**Activity**
Where the records below show a line containing "habitual en monitoreo.", start copying; end with the line containing "p) = \sigma\big(\beta_0", and copy it too.

[[ Exercise inputs open ]]

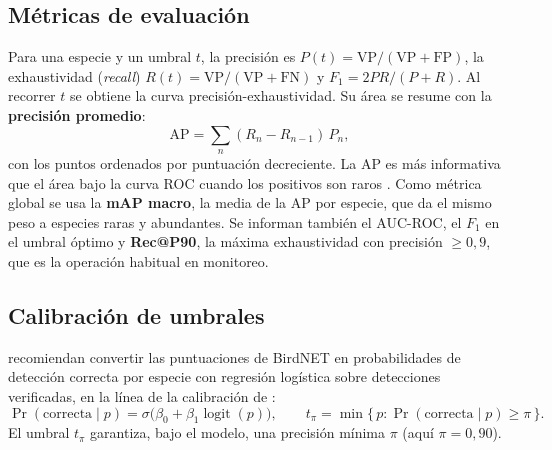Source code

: \documentclass[11pt,a4paper]{article}
\begin{document}
\subsection{Métricas de evaluación}
Para una especie y un umbral $t$, la precisión es $P(t) = \mathrm{VP}/(\mathrm{VP}+\mathrm{FP})$, la exhaustividad (\emph{recall})
$R(t) = \mathrm{VP}/(\mathrm{VP}+\mathrm{FN})$ y $F_1 = 2PR/(P+R)$. Al recorrer $t$ se obtiene la curva precisión-exhaustividad.
Su área se resume con la \textbf{precisión promedio}:
\begin{equation}
  \mathrm{AP} = \sum_{n} (R_n - R_{n-1})\, P_n ,
\end{equation}
con los puntos ordenados por puntuación decreciente. La AP es más informativa que el área bajo la curva ROC cuando los positivos son raros
\citep{davis2006prroc,saito2015prc}. Como métrica global se usa la \textbf{mAP macro}, la media de la AP por especie, que da el mismo peso a especies
raras y abundantes. Se informan también el AUC-ROC, el $F_1$ en el umbral óptimo y \textbf{Rec@P90}, la máxima exhaustividad con precisión
$\geq 0{,}9$, que es la operación habitual en monitoreo.

\subsection{Calibración de umbrales}
\citet{wood2024guidelines} recomiendan convertir las puntuaciones de BirdNET en probabilidades de detección correcta por especie con
regresión logística sobre detecciones verificadas, en la línea de la calibración de \citet{platt1999probabilistic}:
\begin{equation}
  \Pr(\text{correcta} \mid p) = \sigma\big(\beta_0 + \beta_1 \operatorname{logit}(p)\big),
  \qquad t_{\pi} = \min\{\, p : \Pr(\text{correcta}\mid p) \geq \pi \,\}.
\end{equation}
El umbral $t_{\pi}$ garantiza, bajo el modelo, una precisión mínima $\pi$ (aquí $\pi = 0{,}90$).
\end{document}
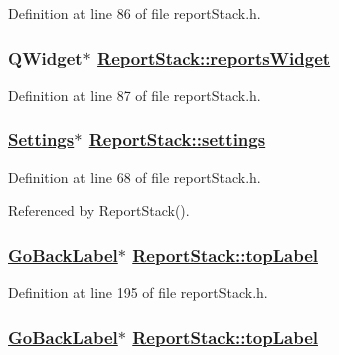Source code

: Definition at line 86 of file report\-Stack.h.\hypertarget{classReportStack_r15}{
\subsubsection[reportsWidget]{\setlength{\rightskip}{0pt plus 5cm}QWidget$\ast$ \hyperlink{classReportStack_r15}{Report\-Stack::reports\-Widget}}}
\label{classReportStack_r15}


Definition at line 87 of file report\-Stack.h.\hypertarget{classReportStack_r1}{
\subsubsection[settings]{\setlength{\rightskip}{0pt plus 5cm}\hyperlink{classSettings}{Settings}$\ast$ \hyperlink{classReportStack_r1}{Report\-Stack::settings}}}
\label{classReportStack_r1}


Definition at line 68 of file report\-Stack.h.

Referenced by Report\-Stack().\hypertarget{classReportStack_r109}{
\subsubsection[topLabel]{\setlength{\rightskip}{0pt plus 5cm}\hyperlink{classGoBackLabel}{Go\-Back\-Label}$\ast$ \hyperlink{classReportStack_r11}{Report\-Stack::top\-Label}}}
\label{classReportStack_r109}


Definition at line 195 of file report\-Stack.h.\hypertarget{classReportStack_r103}{
\subsubsection[topLabel]{\setlength{\rightskip}{0pt plus 5cm}\hyperlink{classGoBackLabel}{Go\-Back\-Label}$\ast$ \hyperlink{classReportStack_r11}{Report\-Stack::top\-Label}}}
\label{classReportStack_r103}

[[ Exercise inputs closed ]]

**Worked solution**
$\geq 0{,}9$, que es la operación habitual en monitoreo.

\subsection{Calibración de umbrales}
\citet{wood2024guidelines} recomiendan convertir las puntuaciones de BirdNET en probabilidades de detección correcta por especie con
regresión logística sobre detecciones verificadas, en la línea de la calibración de \citet{platt1999probabilistic}:
\begin{equation}
  \Pr(\text{correcta} \mid p) = \sigma\big(\beta_0 + \beta_1 \operatorname{logit}(p)\big),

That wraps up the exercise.